If only Hindus knew well what lays in the ruins and living of Angkor Wat, I would not be amused if they would stake religious claims on Cambodia. Alas, religious politics cannot be kept outside of architectural heroism in Angor Wat, the eighth wonder of the modern world, present in today’s Cambodia.
Cambodia, the country which had been crippled by the rule of Pol Pot in the 1970s, and dragged into the Vietnam War due to its geographic location, presented itself to be more than landmine victims and tragedy ridden family tales. The spirit of the country is witnessed in the Angkor Wat, the largest temple in the world, which was discovered by French explorers as late as 1929.
We planned our trip to witness the enigma called Angor and made Siem Reap our base.
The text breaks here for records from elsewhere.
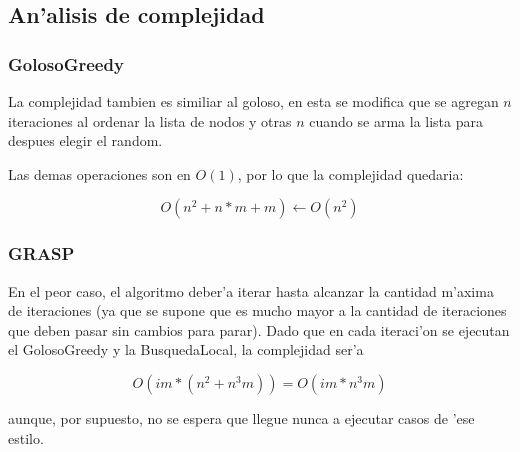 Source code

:\subsection{An'alisis de complejidad}
\subsubsection{GolosoGreedy}
La complejidad tambien es similiar al goloso, en esta se modifica que se agregan $n$ iteraciones al ordenar la lista de nodos y otras $n$ cuando se arma la lista para despues elegir el random.

Las demas operaciones son en $O(1)$, por lo que la complejidad quedaria: 

$$O(n^{2}+n*m+m) \leftarrow O(n^2)$$


\subsubsection{GRASP}
En el peor caso, el algoritmo deber'a iterar hasta alcanzar la cantidad m'axima de iteraciones (ya que se supone que es mucho mayor a la cantidad de iteraciones que deben pasar sin cambios para parar). Dado que en cada iteraci'on se ejecutan el GolosoGreedy y la BusquedaLocal, la complejidad ser'a 

$$O(im * (n^2 + n^3m)) = O(im * n^3m)$$

aunque, por supuesto, no se espera que llegue nunca a ejecutar casos de 'ese estilo.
Siem Reap is a small yet a truly international city with an international airport and a service industry sustained by the tourism aroused by Angkor Wat.
Temples of Angkor:
The massive and greatest Angkor Wat stands out against any Hindu temple you would have ever seen. Built around the Hindu fable of ‘Samudra Mathan’, the temple is among the few relics which has remained a religious site ever since it was founded. Many other temple complexes show a strong Hindu presence in the region, both Shaivites and Vashnavites, owing to the strong trade domination kings from India had over most of South East Asia at that time, including Myanmar, Southern Vietnam, Cambodia and Sumatra. The Angkor Wat Temple, architecturally oriented to the west, is designed in the form of galleries and ‘South Indian mountain style’ temples, which represents Mt Sumeru - the mountain used for the churning of the ocean of milk. The galleries exhibit carvings from Ramayana and Mahabharata, a true eye tonic for a Hindu devout.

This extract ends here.